═══ Exercise input

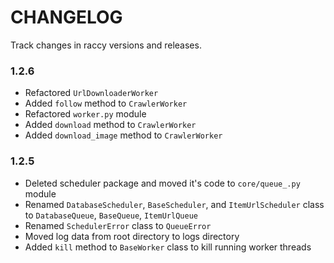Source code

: # CHANGELOG

Track changes in raccy versions and releases.

### 1.2.6

- Refactored `UrlDownloaderWorker`
- Added `follow` method to `CrawlerWorker`
- Refactored `worker.py` module
- Added `download` method to `CrawlerWorker`
- Added `download_image` method to `CrawlerWorker`


### 1.2.5

- Deleted scheduler package and moved it's code to `core/queue_.py` module
- Renamed `DatabaseScheduler`, `BaseScheduler`, and `ItemUrlScheduler` class to `DatabaseQueue`, `BaseQueue`, `ItemUrlQueue`
- Renamed `SchedulerError` class to `QueueError`
- Moved log data from root directory to logs directory
- Added `kill` method to `BaseWorker` class to kill running worker threads
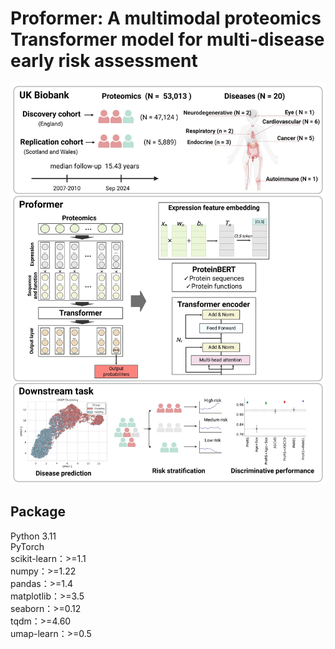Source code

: Proformer: A multimodal proteomics Transformer model for multi-disease early risk assessment  
===

![](https://github.com/Qiu-Shizheng/Proformer/blob/main/Figure%201.jpeg)

## Package
Python 3.11  
PyTorch  
scikit-learn：>=1.1  
numpy：>=1.22  
pandas：>=1.4  
matplotlib：>=3.5  
seaborn：>=0.12  
tqdm：>=4.60  
umap-learn：>=0.5  
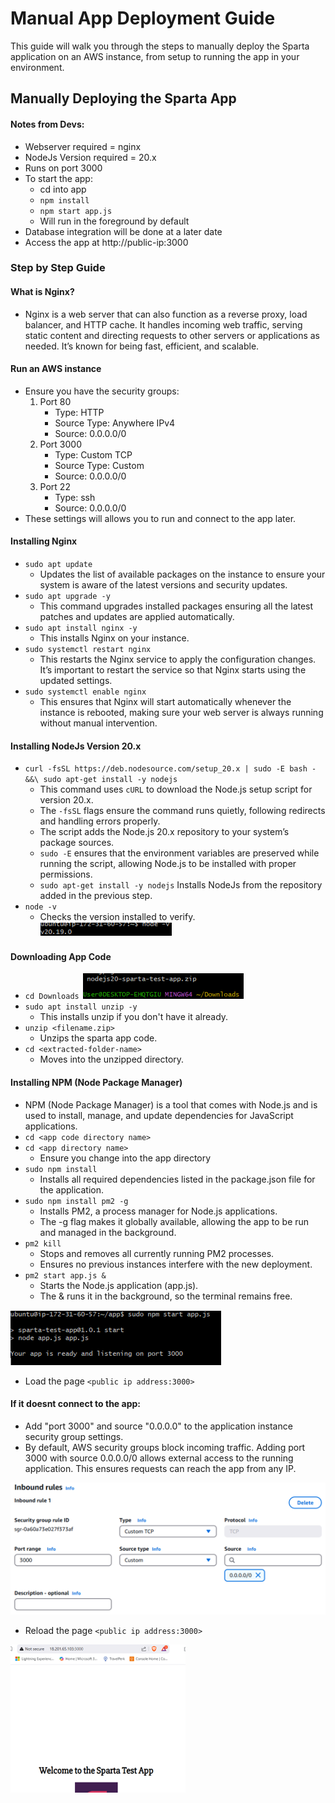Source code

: # Manual App Deployment Guide
This guide will walk you through the steps to manually deploy the Sparta application on an AWS instance, from setup to running the app in your environment.

## Manually Deploying the Sparta App

#### Notes from Devs:
- Webserver required = nginx
- NodeJs Version required = 20.x
- Runs on port 3000
- To start the app:
  - cd into app
  - `npm install`
  - `npm start app.js`
  - Will run in the foreground by default
- Database integration will be done at a later date
- Access the app at http://public-ip:3000

### Step by Step Guide
#### What is Nginx?
- Nginx is a web server that can also function as a reverse proxy, load balancer, and HTTP cache. It handles incoming web traffic, serving static content and directing requests to other servers or applications as needed. It’s known for being fast, efficient, and scalable.

#### Run an AWS instance
- Ensure you have the security groups:
  1. Port 80
     - Type: HTTP
     - Source Type: Anywhere IPv4
     - Source: 0.0.0.0/0
  2. Port 3000
     - Type: Custom TCP
     - Source Type: Custom
     - Source: 0.0.0.0/0
  3. Port 22
     - Type: ssh
     - Source: 0.0.0.0/0
- These settings will allows you to run and connect to the app later.

#### Installing Nginx
- `sudo apt update `
  - Updates the list of available packages on the instance to ensure your system is aware of the latest versions and security updates.
- `sudo apt upgrade -y`
  - This command upgrades installed packages ensuring all the latest patches and updates are applied automatically.
- `sudo apt install nginx -y`
  - This installs Nginx on your instance.
- `sudo systemctl restart nginx`
  - This restarts the Nginx service to apply the configuration changes. It’s important to restart the service so that Nginx starts using the updated settings.
- `sudo systemctl enable nginx`
  - This ensures that Nginx will start automatically whenever the instance is rebooted, making sure your web server is always running without manual intervention.

#### Installing NodeJs Version 20.x
- `curl -fsSL https://deb.nodesource.com/setup_20.x | sudo -E bash - &&\
sudo apt-get install -y nodejs`
  - This command uses `cURL` to download the Node.js setup script for version 20.x.
  - The `-fsSL` flags ensure the command runs quietly, following redirects and handling errors properly.
  - The script adds the Node.js 20.x repository to your system’s package sources.
  - `sudo -E` ensures that the environment variables are preserved while running the script, allowing Node.js to be installed with proper permissions.
  - `sudo apt-get install -y nodejs` Installs NodeJs from the repository added in the previous step.
- `node -v`
  - Checks the version installed to verify.
![NodeJs-Version](images/NodeJs-Version.png)

#### Downloading App Code
- `cd Downloads`
![Sparta App code](images/Sparta-App-Code.png)
- `sudo apt install unzip -y`
  - This installs unzip if you don't have it already.
- `unzip <filename.zip>`
  - Unzips the sparta app code.
- `cd <extracted-folder-name>`
  - Moves into the unzipped directory.

#### Installing NPM (Node Package Manager)
- NPM (Node Package Manager) is a tool that comes with Node.js and is used to install, manage, and update dependencies for JavaScript applications.
- `cd <app code directory name>`
- `cd <app directory name>`
  - Ensure you change into the app directory
- `sudo npm install`
  - Installs all required dependencies listed in the package.json file for the application.
- `sudo npm install pm2 -g`
  - Installs PM2, a process manager for Node.js applications. 
  - The -g flag makes it globally available, allowing the app to be run and managed in the background.
- `pm2 kill`
  - Stops and removes all currently running PM2 processes.
  - Ensures no previous instances interfere with the new deployment.
- `pm2 start app.js &`
  - Starts the Node.js application (app.js).
  - The & runs it in the background, so the terminal remains free.

![App is ready and listening](images/app%20listening.png)

- Load the page `<public ip address:3000>`

#### If it doesnt connect to the app:
- Add "port 3000" and source "0.0.0.0" to the application instance security group settings. 
- By default, AWS security groups block incoming traffic. Adding port 3000 with source 0.0.0.0/0 allows external access to the running application. This ensures requests can reach the app from any IP.

![Aws Security Group App](images/AWS%20Security%20group%20app.png)

- Reload the page `<public ip address:3000>`

![Sparta app running 1](images/Sparta%20app%20running%201.png)
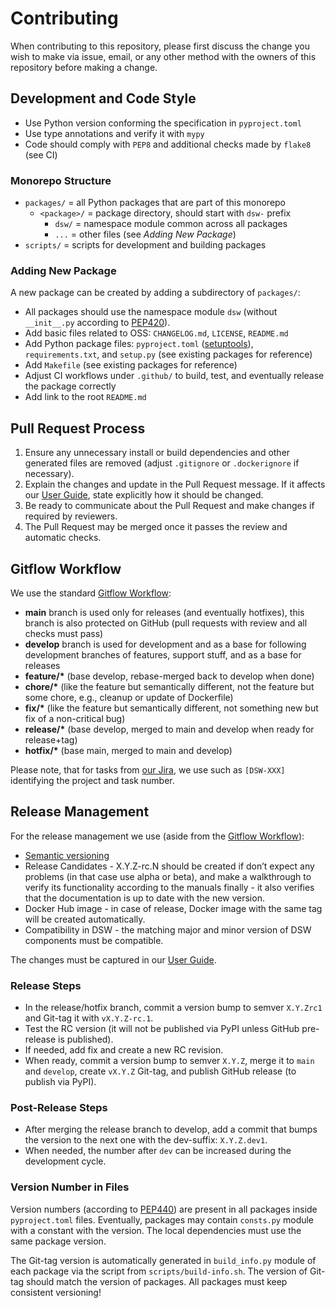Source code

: # Contributing

When contributing to this repository, please first discuss the change you wish to make via issue, email, or any other
method with the owners of this repository before making a change.

## Development and Code Style

- Use Python version conforming the specification in `pyproject.toml`
- Use type annotations and verify it with `mypy`
- Code should comply with `PEP8` and additional checks made by `flake8` (see CI)

### Monorepo Structure

* `packages/` = all Python packages that are part of this monorepo
  * `<package>/` = package directory, should start with `dsw-` prefix
    * `dsw/` = namespace module common across all packages
    * `...` = other files (see *Adding New Package*)
* `scripts/` = scripts for development and building packages

### Adding New Package

A new package can be created by adding a subdirectory of `packages/`:

* All packages should use the namespace module `dsw` (without `__init__.py` according to 
  [PEP420](https://peps.python.org/pep-0420/)).
* Add basic files related to OSS: `CHANGELOG.md`, `LICENSE`, `README.md`
* Add Python package files: `pyproject.toml` ([setuptools](https://setuptools.pypa.io/en/latest/userguide/pyproject_config.html)),
  `requirements.txt`, and `setup.py` (see existing packages for reference)
* Add `Makefile` (see existing packages for reference)
* Adjust CI workflows under `.github/` to build, test, and eventually release the package correctly
* Add link to the root `README.md`

## Pull Request Process

1. Ensure any unnecessary install or build dependencies and other generated files are removed (adjust `.gitignore` or `.dockerignore` if necessary).
2. Explain the changes and update in the Pull Request message. If it affects our [User Guide](https://guide.ds-wizard.org), 
   state explicitly how it should be changed.
3. Be ready to communicate about the Pull Request and make changes if required by reviewers.
4. The Pull Request may be merged once it passes the review and automatic checks.

## Gitflow Workflow

We use the standard [Gitflow Workflow](https://www.atlassian.com/git/tutorials/comparing-workflows/gitflow-workflow):

* __main__ branch is used only for releases (and eventually hotfixes), this branch is also protected on GitHub (pull
  requests with review and all checks must pass)
* __develop__ branch is used for development and as a base for following development branches of features, support
  stuff, and as a base for releases
* __feature/*__ (base develop, rebase-merged back to develop when done)
* __chore/*__ (like the feature but semantically different, not the feature but some chore, e.g., cleanup or update of
  Dockerfile)
* __fix/*__ (like the feature but semantically different, not something new but fix of a non-critical bug)
* __release/*__ (base develop, merged to main and develop when ready for release+tag)
* __hotfix/*__ (base main, merged to main and develop)

Please note, that for tasks from [our Jira](https://ds-wizard.atlassian.net/projects/DSW/issues), we use such
as `[DSW-XXX]` identifying the project and task number.

## Release Management

For the release management we use (aside from the [Gitflow Workflow](https://www.atlassian.com/git/tutorials/comparing-workflows/gitflow-workflow)):

* [Semantic versioning](https://semver.org)
* Release Candidates - X.Y.Z-rc.N should be created if don’t expect any problems (in that case use alpha or beta), and
  make a walkthrough to verify its functionality according to the manuals finally - it also verifies that the
  documentation is up to date with the new version.
* Docker Hub image - in case of release, Docker image with the same tag will be created automatically.
* Compatibility in DSW - the matching major and minor version of DSW components must be compatible.

The changes must be captured in our [User Guide](https://guide.ds-wizard.org).

### Release Steps

* In the release/hotfix branch, commit a version bump to semver `X.Y.Zrc1` and Git-tag it with `vX.Y.Z-rc.1`.
* Test the RC version (it will not be published via PyPI unless GitHub pre-release is published).
* If needed, add fix and create a new RC revision.
* When ready, commit a version bump to semver `X.Y.Z`, merge it to `main` and `develop`, create `vX.Y.Z` Git-tag,
  and publish GitHub release (to publish via PyPI).

### Post-Release Steps

* After merging the release branch to develop, add a commit that bumps the version to the next one with the 
  dev-suffix: `X.Y.Z.dev1`.
* When needed, the number after `dev` can be increased during the development cycle.

### Version Number in Files

Version numbers (according to [PEP440](https://peps.python.org/pep-0440/)) are present in all packages inside
`pyproject.toml` files. Eventually, packages may contain `consts.py` module with a constant with the version.
The local dependencies must use the same package version.

The Git-tag version is automatically generated in `build_info.py` module of each package via the script from 
`scripts/build-info.sh`. The version of Git-tag should match the version of packages. All packages must keep 
consistent versioning!

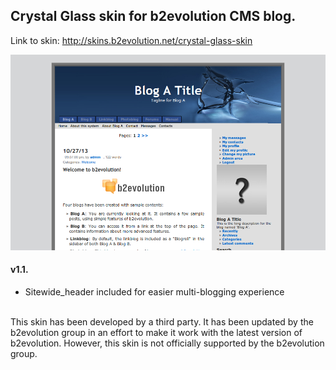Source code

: ## Crystal Glass skin for b2evolution CMS blog.

Link to skin: http://skins.b2evolution.net/crystal-glass-skin

<img src="skinshot.png"/>

#### v1.1.

- Sitewide_header included for easier multi-blogging experience

<br/>
This skin has been developed by a third party. It has been updated by the b2evolution group in an effort to make it work with the latest version of b2evolution. However, this skin is not officially supported by the b2evolution group.

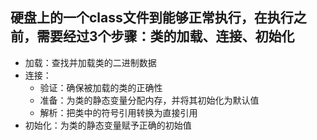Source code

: ## 硬盘上的一个class文件到能够正常执行，在执行之前，需要经过3个步骤：类的加载、连接、初始化
* 加载：查找并加载类的二进制数据
* 连接：
    * 验证：确保被加载的类的正确性
    * 准备：为类的静态变量分配内存，并将其初始化为默认值
    * 解析：把类中的符号引用转换为直接引用
* 初始化：为类的静态变量赋予正确的初始值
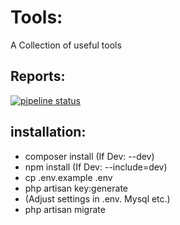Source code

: # Tools:
A Collection of useful tools
## Reports:
[![pipeline status](https://gitlab.com/rustyinfo/tools-homepage/badges/refresh/pipeline.svg)](https://gitlab.com/rustyinfo/tools-homepage/-/commits/refresh)

## installation:
- composer install (If Dev: --dev)
- npm install (If Dev: --include=dev)
- cp .env.example .env
- php artisan key:generate
- (Adjust settings in .env. Mysql etc.)
- php artisan migrate
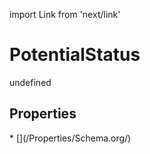 import Link from 'next/link'
# PotentialStatus

undefined

## Properties

<Grid>
* [](/Properties/Schema.org/)

</Grid>


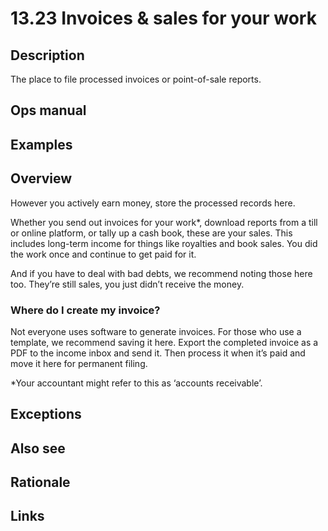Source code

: # 13.23 Invoices & sales for your work

## Description

The place to file processed invoices or point-of-sale reports.

## Ops manual

## Examples

## Overview

However you actively earn money, store the processed records here.

Whether you send out invoices for your work\*, download reports from a till or online platform, or tally up a cash book, these are your sales. This includes long-term income for things like royalties and book sales. You did the work once and continue to get paid for it.

And if you have to deal with bad debts, we recommend noting those here too. They’re still sales, you just didn’t receive the money.

### Where do I create my invoice?

Not everyone uses software to generate invoices. For those who use a template, we recommend saving it here. Export the completed invoice as a PDF to the income inbox and send it. Then process it when it’s paid and move it here for permanent filing.

\*Your accountant might refer to this as ‘accounts receivable’.

## Exceptions

## Also see

## Rationale

## Links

══════

Exercise details: Nothing should appear in the answer except the lines from the first line of the data through the line holding "- cd into app", exactly as written, with pictures left out.

Answer box:
Source code

: # CHANGELOG

Track changes in raccy versions and releases.

### 1.2.6

- Refactored `UrlDownloaderWorker`
- Added `follow` method to `CrawlerWorker`
- Refactored `worker.py` module
- Added `download` method to `CrawlerWorker`
- Added `download_image` method to `CrawlerWorker`


### 1.2.5

- Deleted scheduler package and moved it's code to `core/queue_.py` module
- Renamed `DatabaseScheduler`, `BaseScheduler`, and `ItemUrlScheduler` class to `DatabaseQueue`, `BaseQueue`, `ItemUrlQueue`
- Renamed `SchedulerError` class to `QueueError`
- Moved log data from root directory to logs directory
- Added `kill` method to `BaseWorker` class to kill running worker threads
Source code

: Proformer: A multimodal proteomics Transformer model for multi-disease early risk assessment  
===

![](https://github.com/Qiu-Shizheng/Proformer/blob/main/Figure%201.jpeg)

## Package
Python 3.11  
PyTorch  
scikit-learn：>=1.1  
numpy：>=1.22  
pandas：>=1.4  
matplotlib：>=3.5  
seaborn：>=0.12  
tqdm：>=4.60  
umap-learn：>=0.5  
Source code

: # Manual App Deployment Guide
This guide will walk you through the steps to manually deploy the Sparta application on an AWS instance, from setup to running the app in your environment.

## Manually Deploying the Sparta App

#### Notes from Devs:
- Webserver required = nginx
- NodeJs Version required = 20.x
- Runs on port 3000
- To start the app:
  - cd into app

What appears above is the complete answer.